Saturday, June 20, 2009

Monty Neocon's The Argument Clinic

Steve Benen takes on the ridiculous neocon attacks on President Obama's careful approach to Iran.
I'll give the Weekly Standard credit for clarity. The conservative magazine published two very similar pieces today -- one from Stephen Hayes and William Kristol, the other from Fred Barnes -- offering the identical attack with indistinguishable language: they want President Obama to do more to intervene in Iran.

The pieces are almost comical in their belligerence towards the White House. Hayes and Kristol lament Obama's "weakness," and described the U.S. president as "a de facto ally of President Mahmoud Ahmadinejad and Supreme Leader Ali Khamenei." Barnes insists, "Obama has tilted in favor of the regime. The result is personal shame (for Obama) and policy shame (for the United States)."

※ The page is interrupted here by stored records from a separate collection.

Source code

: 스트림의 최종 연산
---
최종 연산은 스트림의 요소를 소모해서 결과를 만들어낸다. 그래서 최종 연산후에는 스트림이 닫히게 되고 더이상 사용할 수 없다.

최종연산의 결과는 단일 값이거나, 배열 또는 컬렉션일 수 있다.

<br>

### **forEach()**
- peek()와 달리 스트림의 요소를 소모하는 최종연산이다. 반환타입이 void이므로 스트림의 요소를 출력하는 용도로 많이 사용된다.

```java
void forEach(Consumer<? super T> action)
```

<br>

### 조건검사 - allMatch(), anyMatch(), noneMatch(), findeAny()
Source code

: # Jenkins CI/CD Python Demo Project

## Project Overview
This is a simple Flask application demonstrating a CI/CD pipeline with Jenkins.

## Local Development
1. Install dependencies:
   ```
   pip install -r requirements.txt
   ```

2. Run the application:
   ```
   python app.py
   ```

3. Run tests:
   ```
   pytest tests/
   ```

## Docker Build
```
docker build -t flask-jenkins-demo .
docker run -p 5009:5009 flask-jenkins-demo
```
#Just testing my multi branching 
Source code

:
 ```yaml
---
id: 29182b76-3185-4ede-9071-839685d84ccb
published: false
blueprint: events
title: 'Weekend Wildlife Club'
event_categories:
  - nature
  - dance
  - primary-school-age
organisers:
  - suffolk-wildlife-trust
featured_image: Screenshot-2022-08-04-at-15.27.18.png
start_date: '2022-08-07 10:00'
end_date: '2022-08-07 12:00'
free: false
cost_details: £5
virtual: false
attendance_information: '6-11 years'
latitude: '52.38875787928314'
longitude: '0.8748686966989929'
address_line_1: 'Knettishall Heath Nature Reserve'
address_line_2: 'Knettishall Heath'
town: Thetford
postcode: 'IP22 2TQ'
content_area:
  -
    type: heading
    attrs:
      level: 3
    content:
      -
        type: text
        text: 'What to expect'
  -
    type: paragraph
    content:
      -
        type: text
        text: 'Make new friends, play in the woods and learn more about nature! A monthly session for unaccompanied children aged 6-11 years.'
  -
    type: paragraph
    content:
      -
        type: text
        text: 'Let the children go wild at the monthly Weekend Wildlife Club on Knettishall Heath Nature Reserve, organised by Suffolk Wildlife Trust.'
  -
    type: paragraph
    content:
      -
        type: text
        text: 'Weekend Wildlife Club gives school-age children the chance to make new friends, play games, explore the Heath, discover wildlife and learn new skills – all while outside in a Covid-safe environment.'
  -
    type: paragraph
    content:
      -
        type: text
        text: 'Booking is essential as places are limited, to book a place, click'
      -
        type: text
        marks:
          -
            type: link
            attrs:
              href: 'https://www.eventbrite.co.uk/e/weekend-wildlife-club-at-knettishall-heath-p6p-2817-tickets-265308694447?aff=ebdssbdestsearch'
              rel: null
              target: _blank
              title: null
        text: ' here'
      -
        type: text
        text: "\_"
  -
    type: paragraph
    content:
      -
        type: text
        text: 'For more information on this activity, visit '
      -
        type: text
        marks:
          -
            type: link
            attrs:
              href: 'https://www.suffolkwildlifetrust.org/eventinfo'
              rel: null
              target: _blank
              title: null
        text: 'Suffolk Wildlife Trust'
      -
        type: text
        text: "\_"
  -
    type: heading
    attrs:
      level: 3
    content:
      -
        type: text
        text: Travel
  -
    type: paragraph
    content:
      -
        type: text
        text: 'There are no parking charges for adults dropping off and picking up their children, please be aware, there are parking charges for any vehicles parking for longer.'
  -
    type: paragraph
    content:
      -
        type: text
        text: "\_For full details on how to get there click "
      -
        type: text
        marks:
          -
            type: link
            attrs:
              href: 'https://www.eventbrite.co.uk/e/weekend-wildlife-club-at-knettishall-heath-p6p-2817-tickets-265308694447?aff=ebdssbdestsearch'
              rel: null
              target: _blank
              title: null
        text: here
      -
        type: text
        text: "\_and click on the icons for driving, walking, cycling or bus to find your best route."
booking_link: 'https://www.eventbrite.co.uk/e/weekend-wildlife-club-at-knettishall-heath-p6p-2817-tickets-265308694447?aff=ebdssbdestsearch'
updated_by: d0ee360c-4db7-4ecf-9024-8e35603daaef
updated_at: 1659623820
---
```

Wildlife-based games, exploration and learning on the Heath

What I find interesting about the 2,000 words of the conservatives' angry and righteous denigration is how remarkably narrow it is. For Hayes, Kristol, and Barnes, it's almost as if the argument presented by the president is so self-evidently horrible, they don't feel the need explain why they think it's wrong.

By now, we've all heard the pitch. Obama believes it would be counterproductive for Iranian protestors for the U.S. to intervene on their behalf. The more Americans weigh in to "help" reformers, the more it's likely to help Khamenei and Ahmadinejad -- throwing them a public-relations life preserver when they need it most -- and the easier it is to make dissidents look like American stooges.

Gary Sick, a former National Security Council expert on Iran in the Ford, Carter and Reagan administrations -- not, in other words, a liberal activist or party hack -- explained the other day, "The Obama administration has handled this pretty well. There's nothing we can do in a proactive way that is going to improve things. We could make things a lot worse."

It's a position endorsed by other Republicans such as Dick Lugar and Henry Kissinger. Nick Burns, an Undersecretary of State in the Bush administration, said this week that Ahmadinejad "would like nothing better than to see aggressive statements, a series of statements, from the United States which try to put the U.S. at the center of this."

Why do the neocons believe this is a misguided approach? We don't know; they won't say.
In other words, the attacks on Obama are reduced to this:



It doesn't matter as long at they say the President is wrong wrong wrong...they never mention why their point of view could even possibly be right.

1 comment:

StarStorm said...

Shit, I can tell you why: they feel a need to get their dicks hard, and they're out of Viagra.

That's all this is. Fucking dick waving and war porn.